Purpose and Audience
The course is intended for magnet engineers and scientists interested in the design, engineering, fabrication, measurement, installation and alignment of electromagnets for low and medium energy accelerators and beam transport lines. The course is suitable for both the last year undergraduates and all graduate students in physics and engineering as well as those planning careers in the field of particle accelerators or those participating in magnet design and manufacture. The material concentrates on practices resulting in high-quality magnets, especially for synchrotron light sources and collider accelerators requiring the use of high-performance magnets required to achieve beam lifetimes measured in tens of hours. The course covers the design, fabrication and assembly practices as well as reviewing the mathematical basis for the computation of two and three dimensional fields. A section of this course exploits the mathematics of magnetic fields to describe one of many means used to measure and characterize the performance of fabricated magnets.

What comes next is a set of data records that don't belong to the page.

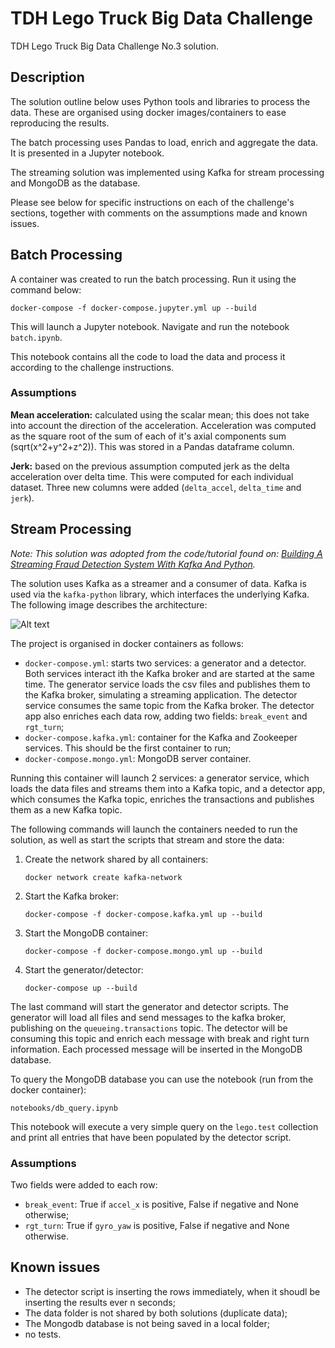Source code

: # TDH Lego Truck Big Data Challenge
TDH Lego Truck Big Data Challenge No.3 solution. 

## Description
The solution outline below uses Python tools and libraries to process the data. These are organised using docker images/containers to ease reproducing the results. 

The batch processing uses Pandas to load, enrich and aggregate the data. It is presented in a Jupyter notebook.

The streaming solution was implemented using Kafka for stream processing and MongoDB as the database. 

Please see below for specific instructions on each of the challenge's sections, together with  comments on the assumptions made and known issues. 

## Batch Processing
A container was created to run the batch processing. Run it using the command below: 

```docker-compose -f docker-compose.jupyter.yml up --build```

This will launch a Jupyter notebook. Navigate and run the notebook `batch.ipynb`.

This notebook contains all the code to load the data and process it according to the challenge instructions. 

### Assumptions

**Mean acceleration:** calculated using the scalar mean; this does not take into account the direction of the acceleration. Acceleration was computed as the square root of the sum of each of it's axial components sum (sqrt(x^2+y^2+z^2)). 
This was stored in a Pandas dataframe column. 

**Jerk:** based on the previous assumption computed jerk as the delta acceleration over delta time. This were computed for each individual dataset. Three new columns were added (`delta_accel`, `delta_time` and `jerk`).

## Stream Processing 

_Note: This solution was adopted from the code/tutorial found on: 
[Building A Streaming Fraud Detection System With Kafka And Python](https://blog.florimondmanca.com/building-a-streaming-fraud-detection-system-with-kafka-and-python)._ 

The solution uses Kafka as a streamer and a consumer of data. Kafka is used via the `kafka-python` library, which interfaces the underlying Kafka. The following image describes the architecture: 

![Alt text](/img/tdh_lego_arch.png?raw=true "Streaming solution architecture diagram")

The project is organised in docker containers as follows: 
* `docker-compose.yml`: starts two  services: a generator and a detector. Both services interact ith the Kafka broker and are started at the same time. The generator service loads the csv files and publishes them to the Kafka broker, simulating a streaming application. The detector service consumes the same topic from  the Kafka broker. The detector app also enriches each data row, adding two fields: `break_event` and `rgt_turn`;
* `docker-compose.kafka.yml`: container for the Kafka and Zookeeper services. This should be the first container to run;
* `docker-compose.mongo.yml`: MongoDB server container. 

Running this container will launch 2 services: a generator service, which loads the data files and streams them into a Kafka topic, and a detector app, which consumes the Kafka topic, enriches the transactions and publishes them as a new Kafka topic. 

The following commands will launch the containers needed to run the solution, as well as start the scripts that stream and store the data: 
1. Create the network shared by all containers:

   ```docker network create kafka-network```
1. Start the Kafka broker:

    ```docker-compose -f docker-compose.kafka.yml up --build``` 
2. Start the MongoDB container:

   ```docker-compose -f docker-compose.mongo.yml up --build```
3. Start the generator/detector:
  
   ```docker-compose up --build```

The last command will start the generator and detector scripts. The generator will load all files and send messages to the kafka broker, publishing on the `queueing.transactions` topic. The detector will be consuming this topic and enrich each message with break and right turn information. Each processed message will be inserted in the MongoDB database.

To query the MongoDB database you can use the  notebook (run from the docker container): 
   
   ```notebooks/db_query.ipynb```

This notebook will execute a very simple query on the `lego.test` collection and print all entries that have been populated by the detector script.

### Assumptions
Two fields were added to each row: 
* `break_event`: True if `accel_x` is positive, False if negative and None otherwise;
* `rgt_turn`: True if `gyro_yaw` is positive, False if negative and None otherwise.

## Known issues
* The detector script is inserting the rows immediately, when it shoudl be inserting the results ever n seconds; 
* The data folder is not shared by both solutions (duplicate data);
* The Mongodb database is not being saved in a local folder;
* no tests.


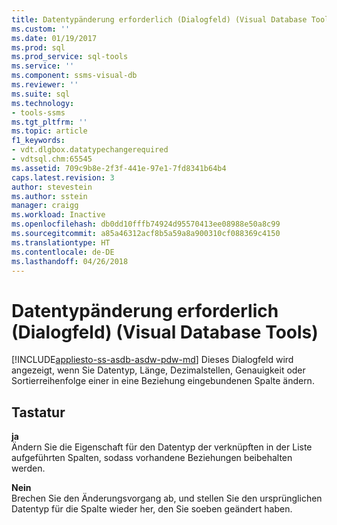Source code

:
 ```yaml
---
title: Datentypänderung erforderlich (Dialogfeld) (Visual Database Tools) | Microsoft-Dokumentation
ms.custom: ''
ms.date: 01/19/2017
ms.prod: sql
ms.prod_service: sql-tools
ms.service: ''
ms.component: ssms-visual-db
ms.reviewer: ''
ms.suite: sql
ms.technology:
- tools-ssms
ms.tgt_pltfrm: ''
ms.topic: article
f1_keywords:
- vdt.dlgbox.datatypechangerequired
- vdtsql.chm:65545
ms.assetid: 709c9b8e-2f3f-441e-97e1-7fd8341b64b4
caps.latest.revision: 3
author: stevestein
ms.author: sstein
manager: craigg
ms.workload: Inactive
ms.openlocfilehash: db0dd10fffb74924d95570413ee08988e50a8c99
ms.sourcegitcommit: a85a46312acf8b5a59a8a900310cf088369c4150
ms.translationtype: HT
ms.contentlocale: de-DE
ms.lasthandoff: 04/26/2018
---
```

# <a name="data-type-change-required-dialog-box-visual-database-tools"></a>Datentypänderung erforderlich (Dialogfeld) (Visual Database Tools)
[!INCLUDE[appliesto-ss-asdb-asdw-pdw-md](../../includes/appliesto-ss-asdb-asdw-pdw-md.md)]
Dieses Dialogfeld wird angezeigt, wenn Sie Datentyp, Länge, Dezimalstellen, Genauigkeit oder Sortierreihenfolge einer in eine Beziehung eingebundenen Spalte ändern.  
  
## <a name="options"></a>Tastatur  
**ja**  
Ändern Sie die Eigenschaft für den Datentyp der verknüpften in der Liste aufgeführten Spalten, sodass vorhandene Beziehungen beibehalten werden.  
  
**Nein**  
Brechen Sie den Änderungsvorgang ab, und stellen Sie den ursprünglichen Datentyp für die Spalte wieder her, den Sie soeben geändert haben.  
  
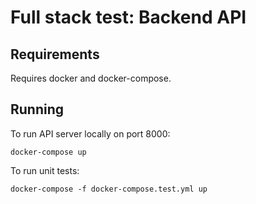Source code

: # Full stack test: Backend API

## Requirements

Requires docker and docker-compose.

## Running

To run API server locally on port 8000:

```
docker-compose up
```

To run unit tests:

```
docker-compose -f docker-compose.test.yml up
```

It is the responsibility of the student to ensure that they meet the course prerequisites or have equivalent experience.

Objectives
One objective of this course is to familiarize the student with accelerator electromagnets, the mathematical concepts used to define the physics requirements for accelerator and beam transport magnets and to characterize their performance. Fabrication and assembly techniques used to construct magnets satisfying these requirements are described. Another objective is to familiarize the magnet designer with power supply and hydraulic infrastructure constraints typical of most accelerator facilities and to provide algorithms which can be used to ensure that magnet designs will conform to these constraints. Good fabrication and assembly practices as well as means of component and assembly testing during magnet manufacture to ensure long magnet service life and personnel safety are discussed. A final objective is to introduce often overlooked areas of magnet design; fiducialization, installation, alignment and mechanical stability.

Instructional Method
Two lectures per day will be presented for a period of 4½ days. Homework will be assigned during the afternoon sessions. The completed homework will be handed in and the solutions reviewed during the following morning sessions. The graded homework will be available on the following day. Some of the homework will be taken from problem sets at the ends of the chapters in the course text. One of the afternoon sessions and up to two evening sessions will be scheduled to work in the computer lab performing two dimensional magnet calculations using Poisson.

Course Content
The course will cover all aspects of magnet design, fabrication and measurements. Solution of Laplace’s equation using two forms of the function of a complex variable and numerical solution of Poisson’s two dimensional magnet will be used to describe the ideal magnetic fields as well as the error spectrum. Means of writing files for POISSON, the two dimensional magnetic analysis program will be presented. The two dimensional concepts will be generalized to three dimensional field integrals. Stoke’s theorem will be used to develop formulae required to compute the coil excitation to generate the required field in the magnet gap as well as the excitation to drive the field through the permeable material which ultimately shapes the field.
The first part of the course will include design tools to ensure good field quality including pole width criteria to ensure uniform fields in dipoles. Magnetic measurement techniques and means for reducing the data to evaluate multipole errors will be covered with detailed specific examples from SPEAR3, the ALS, the Canadian Light Source and the Australian Light Source. Error analyses including rules to estimate errors due to pole placement and excitation will be presented by using tables. Conformal mapping will be extensively discussed as a tool to simplify design of high quality quadrupoles by extending the dipole criteria. Hydraulic computations are reviewed for dissipating the heat generated by the electrical excitation of magnet coils. Laboratory work will consist of performing two dimensional magnet calculations using Poisson.

Reading Requirements
(to be provided by the USPAS) “Iron Dominated Electromagnets - Design, Fabrication, Assembly and Measurements”, World Scientific (2005) by Jack T. Tanabe. The students should familiarize themselves with the mathematics of complex variables using both Cartesian and polar coordinate and concepts of conformal mapping.

Credit Requirements
Students will be evaluated based on performance as follows: final exam (40 % of final grade), homework assignments (40% of final grade) computer/lab sessions (20% of final grade).

IU/USPAS course number P671